La natalidad en La Condición
Humana (el texto filosófico más importante de Arendt) precede y continúa a la
mortalidad. Antes de ser mortales, somos natales. En cada ser que viene al
mundo en la forma de un niño, se encierra la posibilidad de un nuevo comienzo.
Pero no de uno que rompe con el pasado, sino de uno que lo continúa en
dirección al futuro. Pues el niño cuando viene al mundo no es arrojado a la
nada, sino desde la nada viene a una casa (nach Hause kommens) y por eso, él
deberá sentirse ahí como en su casa (zu Hause sein).
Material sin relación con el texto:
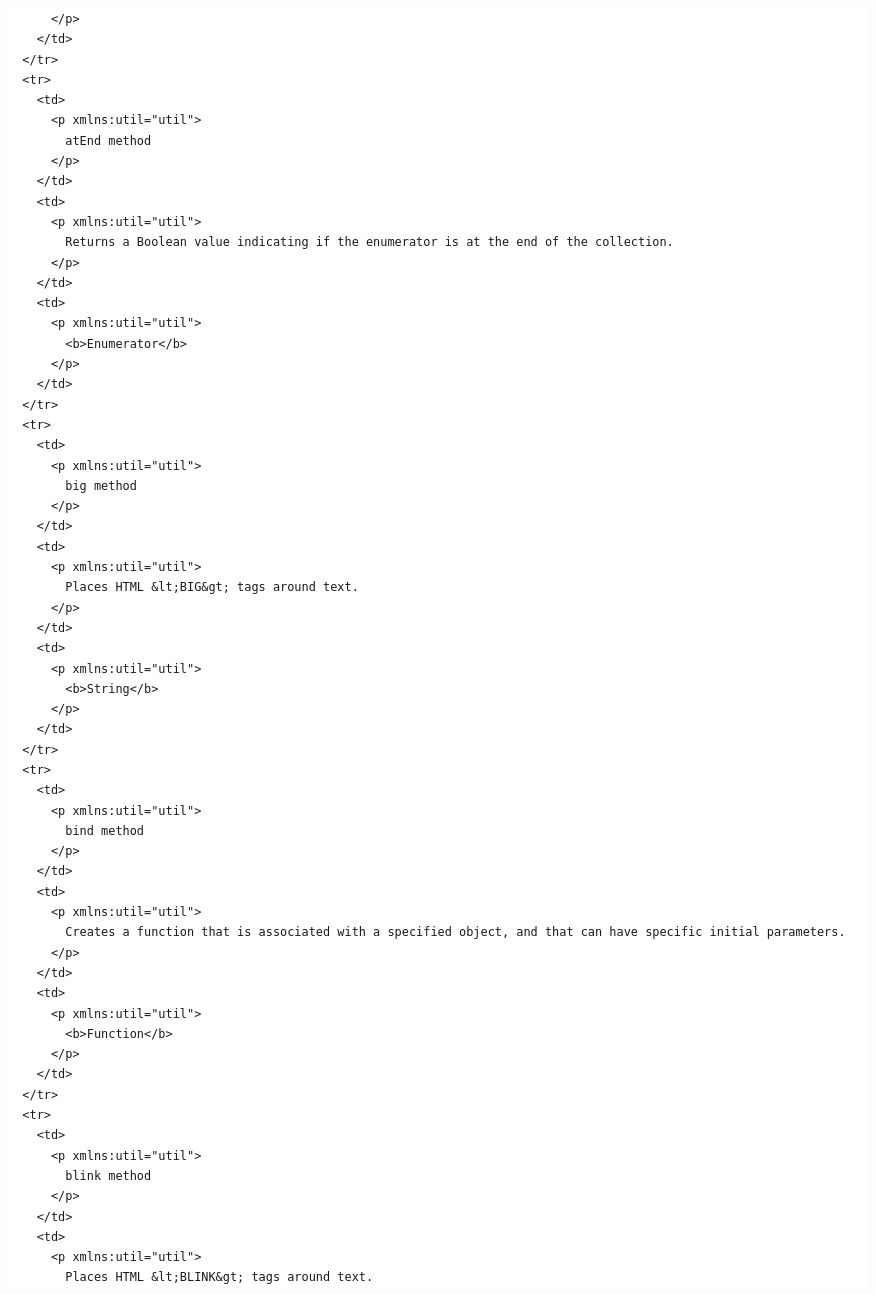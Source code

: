           </p>
        </td>
      </tr>
      <tr>
        <td>
          <p xmlns:util="util">
            atEnd method
          </p>
        </td>
        <td>
          <p xmlns:util="util">
            Returns a Boolean value indicating if the enumerator is at the end of the collection.
          </p>
        </td>
        <td>
          <p xmlns:util="util">
            <b>Enumerator</b>
          </p>
        </td>
      </tr>
      <tr>
        <td>
          <p xmlns:util="util">
            big method
          </p>
        </td>
        <td>
          <p xmlns:util="util">
            Places HTML &lt;BIG&gt; tags around text.
          </p>
        </td>
        <td>
          <p xmlns:util="util">
            <b>String</b>
          </p>
        </td>
      </tr>
      <tr>
        <td>
          <p xmlns:util="util">
            bind method
          </p>
        </td>
        <td>
          <p xmlns:util="util">
            Creates a function that is associated with a specified object, and that can have specific initial parameters.
          </p>
        </td>
        <td>
          <p xmlns:util="util">
            <b>Function</b>
          </p>
        </td>
      </tr>
      <tr>
        <td>
          <p xmlns:util="util">
            blink method
          </p>
        </td>
        <td>
          <p xmlns:util="util">
            Places HTML &lt;BLINK&gt; tags around text.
Desde esa “casa propia” (puede
ser un pesebre) comenzamos a descubrir el mundo exterior en donde laboramos e
intercambiamos bienes e ideas. Pero si el niño llega a una casa arruinada (la
casa de las dictaduras) donde han desaparecido los límites entre el mundo
exterior y el interior, desaparece también la posibilidad de vivir desde el
pasado hacia el futuro.
Sin privacidad no puede haber
ciudadanía, sin ciudadanía tampoco puede haber privacidad. Desde un presente
vaciado de pasado, el nuevo comienzo dictatorial se convierte en una radical
imposibilidad. Pues solo podemos comenzar de nuevo en continuidad con lo que
hemos recibido del pasado. Por lo mismo, afirma Arendt, cada uno de nosotros es
portador de “una herencia sin testamento”. En consonancia con esa premisa, el
propósito de cada dictadura, sobre todo cuando esta se apoya en un proyecto
total, es el de desheredar a los ciudadanos.
Pero si la política tiene lugar
en los espacios públicos de la polis, puede llegar a convertirse en el medio
gracias al cual, haciendo uso de la gramática y la polémica, configuraremos el
futuro en tiempo presente junto a los nos-otros y en diferencias con los otros.
No hay otra posibilidad para vivir con alguna certeza en este mundo.